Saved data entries
----------------------------------------
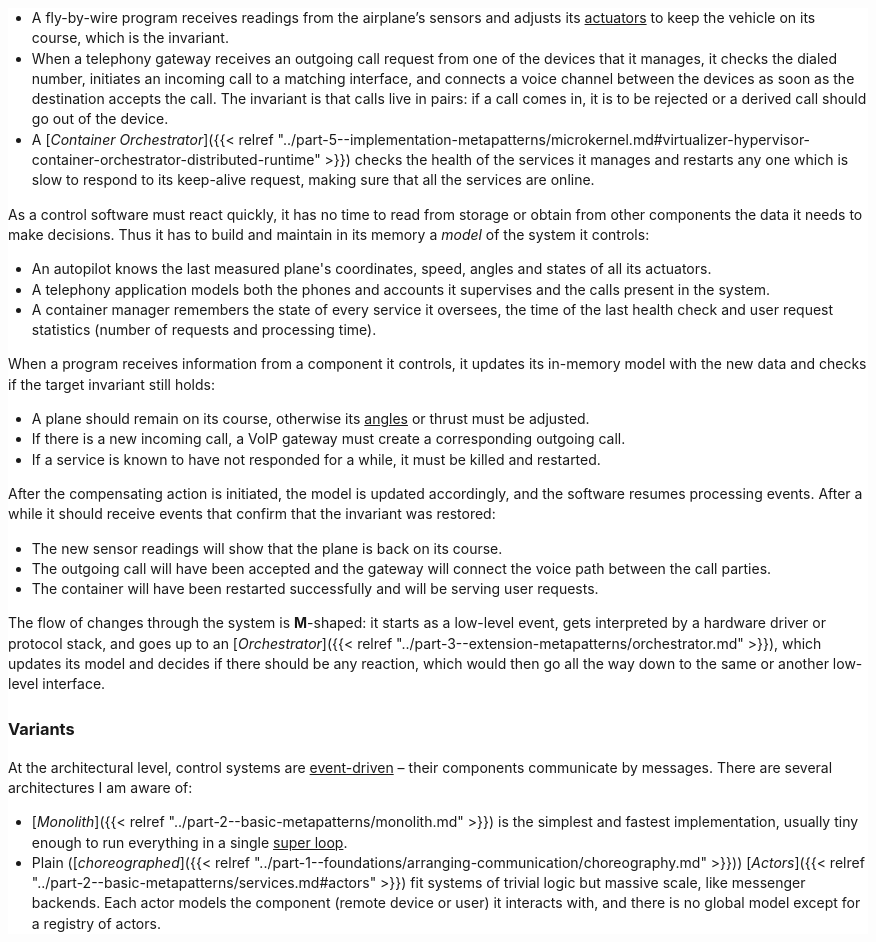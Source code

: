 - A fly\-by\-wire program receives readings from the airplane’s sensors and adjusts its [actuators](https://en.wikipedia.org/wiki/Actuator) to keep the vehicle on its course, which is the invariant\.
- When a telephony gateway receives an outgoing call request from one of the devices that it manages, it checks the dialed number, initiates an incoming call to a matching interface, and connects a voice channel between the devices as soon as the destination accepts the call\. The invariant is that calls live in pairs: if a call comes in, it is to be rejected or a derived call should go out of the device\.
- A [*Container Orchestrator*]({{< relref "../part-5--implementation-metapatterns/microkernel.md#virtualizer-hypervisor-container-orchestrator-distributed-runtime" >}}) checks the health of the services it manages and restarts any one which is slow to respond to its keep\-alive request, making sure that all the services are online\.


As a control software must react quickly, it has no time to read from storage or obtain from other components the data it needs to make decisions\. Thus it has to build and maintain in its memory a *model* of the system it controls:

- An autopilot knows the last measured plane's coordinates, speed, angles and states of all its actuators\.
- A telephony application models both the phones and accounts it supervises and the calls present in the system\.
- A container manager remembers the state of every service it oversees, the time of the last health check and user request statistics \(number of requests and processing time\)\.


When a program receives information from a component it controls, it updates its in\-memory model with the new data and checks if the target invariant still holds:

- A plane should remain on its course, otherwise its [angles](https://en.wikipedia.org/wiki/Aircraft_principal_axes) or thrust must be adjusted\.
- If there is a new incoming call, a VoIP gateway must create a corresponding outgoing call\.
- If a service is known to have not responded for a while, it must be killed and restarted\.


After the compensating action is initiated, the model is updated accordingly, and the software resumes processing events\. After a while it should receive events that confirm that the invariant was restored:

- The new sensor readings will show that the plane is back on its course\.
- The outgoing call will have been accepted and the gateway will connect the voice path between the call parties\.
- The container will have been restarted successfully and will be serving user requests\.


The flow of changes through the system is **M**\-shaped: it starts as a low\-level event, gets interpreted by a hardware driver or protocol stack, and goes up to an [*Orchestrator*]({{< relref "../part-3--extension-metapatterns/orchestrator.md" >}}), which updates its model and decides if there should be any reaction, which would then go all the way down to the same or another low\-level interface\.

### Variants

At the architectural level, control systems are [event\-driven](https://en.wikipedia.org/wiki/Event-driven_programming) – their components communicate by messages\. There are several architectures I am aware of:

- [*Monolith*]({{< relref "../part-2--basic-metapatterns/monolith.md" >}}) is the simplest and fastest implementation, usually tiny enough to run everything in a single [super loop](https://blog.mbedded.ninja/programming/design-patterns/how-to-write-super-loops-in-firmware/)\.
- Plain \([*choreographed*]({{< relref "../part-1--foundations/arranging-communication/choreography.md" >}})\) [*Actors*]({{< relref "../part-2--basic-metapatterns/services.md#actors" >}}) fit systems of trivial logic but massive scale, like messenger backends\. Each actor models the component \(remote device or user\) it interacts with, and there is no global model except for a registry of actors\.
----------------------------------------
#### Problem statement:
Write out nothing but the lines from the start of the data through the line with "is the invariant\.". Leave out the pictures.

#### Result:
Source code

: - A fly\-by\-wire program receives readings from the airplane’s sensors and adjusts its [actuators](https://en.wikipedia.org/wiki/Actuator) to keep the vehicle on its course, which is the invariant\.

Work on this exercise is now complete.